When the application for the patent here in suit was filed and was assigned to the company, there were no claims based on a distinction between flat plates and nonplaniform articles. But the specifications signed by O’Conor contained the following:

While the process above described is that used for making plates, the insulating material may be produced in the form of channel pieces or tubes that are cylindrical or rectangular in cross-section, or of other shape as desired, by pressing in forms of proper shape.

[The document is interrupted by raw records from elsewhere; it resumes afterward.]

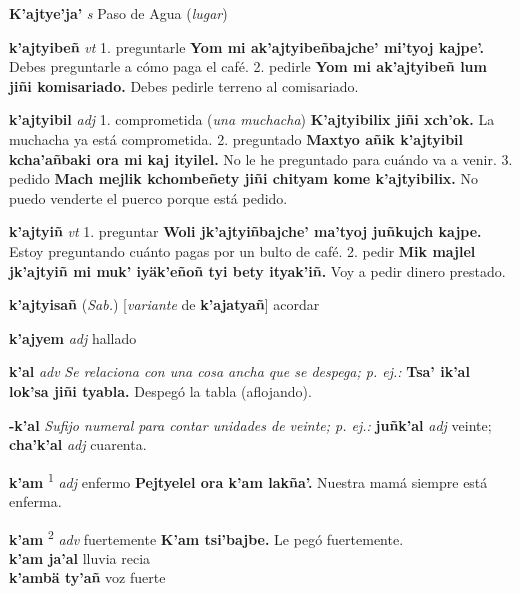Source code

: \documentclass[10pt]{scrbook}
\newcommand{\entry}[1]{\textbf{#1}}
\newcommand{\onedefinition}[1]{#1.}
\newcommand{\defsuperscript}[1]{\textsuperscript{#1}}
\newcommand{\nontranslationdef}[1]{\textit{#1}}
\newcommand{\partofspeech}[1]{\textit{#1}}
\newcommand{\spanishtranslation}[1]{#1}
\newcommand{\clarification}[1]{(\textit{#1})}
\newcommand{\cholexample}[1]{\textbf{#1}}
\newcommand{\exampletranslation}[1]{#1}
\newcommand{\relevantdialect}[1]{(\textit{#1})}
\newcommand{\secondaryentry}[1]{\\\textbf{#1}}
\newcommand{\secondtranslation}[1]{#1}
\newcommand{\conjugationtense}[1]{[\textit{#1}}
\newcommand{\conjugationverb}[1]{de \textbf{#1}]}
\begin{document}
\begin{multicols}{2}
\entry{K'ajtye'ja'}
\partofspeech{s}
\spanishtranslation{Paso de Agua}
\clarification{lugar}

\entry{k'ajtyibeñ}
\partofspeech{vt}
\onedefinition{1}
\spanishtranslation{preguntarle}
\cholexample{Yom mi ak'ajtyibeñbajche' mi'tyoj kajpe'.}
\exampletranslation{Debes preguntarle a cómo paga el café.}
\onedefinition{2}
\spanishtranslation{pedirle}
\cholexample{Yom mi ak'ajtyibeñ lum jiñi komisariado.}
\exampletranslation{Debes pedirle terreno al comisariado.}

\entry{k'ajtyibil}
\partofspeech{adj}
\onedefinition{1}
\spanishtranslation{comprometida}
\clarification{una muchacha}
\cholexample{K'ajtyibilix jiñi xch'ok.}
\exampletranslation{La muchacha ya está comprometida.}
\onedefinition{2}
\spanishtranslation{preguntado}
\cholexample{Maxtyo añik k'ajtyibil kcha'añbaki ora mi kaj ityilel.}
\exampletranslation{No le he preguntado para cuándo va a venir.}
\onedefinition{3}
\spanishtranslation{pedido}
\cholexample{Mach mejlik kchombeñety jiñi chityam kome k'ajtyibilix.}
\exampletranslation{No puedo venderte el puerco porque está pedido.}

\entry{k'ajtyiñ}
\partofspeech{vt}
\onedefinition{1}
\spanishtranslation{preguntar}
\cholexample{Woli jk'ajtyiñbajche' ma'tyoj juñkujch kajpe.}
\exampletranslation{Estoy preguntando cuánto pagas por un bulto de café.}
\onedefinition{2}
\spanishtranslation{pedir}
\cholexample{Mik majlel jk'ajtyiñ mi muk' iyäk'eñoñ tyi bety ityak'iñ.}
\exampletranslation{Voy a pedir dinero prestado.}

\entry{k'ajtyisañ}
\relevantdialect{Sab.}
\conjugationtense{variante}
\conjugationverb{k'ajatyañ}
\spanishtranslation{acordar}

\entry{k'ajyem}
\partofspeech{adj}
\spanishtranslation{hallado}

\entry{k'al}
\partofspeech{adv}
\nontranslationdef{Se relaciona con una cosa ancha que se despega; p. ej.:}
\cholexample{Tsa' ik'al lok'sa jiñi tyabla.}
\exampletranslation{Despegó la tabla (aflojando).}

\entry{-k'al}
\nontranslationdef{Sufijo numeral para contar unidades de veinte; p. ej.:}
\cholexample{juñk'al}
\partofspeech{adj}
\exampletranslation{veinte;}
\cholexample{cha'k'al}
\partofspeech{adj}
\exampletranslation{cuarenta.}

\entry{k'am}
\defsuperscript{1}
\partofspeech{adj}
\spanishtranslation{enfermo}
\cholexample{Pejtyelel ora k'am lakña'.}
\exampletranslation{Nuestra mamá siempre está enferma.}

\entry{k'am}
\defsuperscript{2}
\partofspeech{adv}
\spanishtranslation{fuertemente}
\cholexample{K'am tsi'bajbe.}
\exampletranslation{Le pegó fuertemente.}
\secondaryentry{k'am ja'al}
\secondtranslation{lluvia recia}
\secondaryentry{k'ambä ty'añ}
\secondtranslation{voz fuerte}


\end{multicols}
\end{document}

The art of making insulating material was well advanced when O’Conor entered it. A Haefely patent, owned by the Westinghouse Company when O’Conor began his experiments, was for a process for making a hard material offering resistance to the electric current out of paper covered with varnish, wound around a mandrel and subjected to pressure and heat. The art also showed a forming press by Haefely for pressure of flat articles for such a purpose. There was a process patent to Thomson for making insulating material by applying to paper sheets an earthy or mineral substance with binding material, piling such sheets together and drying and heating the resulting mass. Baekeland had invented much in this art, and all before O’Conor. One of his discoveries was that of the "bakelite" which O’Conor suggests using in his process -- a combination of phenol and formaldehyde, a viscous fluid resisting the electric current and attaining great hardness under heat and pressure -- for use as a binder. Another patent of Baekeland was for

a composite cardboard consisting of superposed layers of paper or the like combined with intermediate layers of an insoluble, infusible condensation product of phenols and formaldehyde,

in which he described his process as follows:

I apply to the surface of any of the ordinary grades of paper, or to asbestos paper, or the like a coating of a liquid condensation product of phenols and formaldehyde of such character that it is capable of transformation under the action of heat into an insoluble and infusible body. For this purpose, I may use either a liquid condensation product of the character described or a solution of the same in alcohol or other appropriate solvent. This layer is permitted to dry somewhat, when a second sheet of paper is superposed upon the first and similarly treated, or the several layers may be coated and preferably dried before being superposed. The condensation product may be applied to one or both sides of the sheets. The desired number of sheets having been assembled, the composite article is compacted by pressure, with or without the aid of heat. Heat is now applied in order to effect the transformation of the condensation product into an insoluble and infusible body.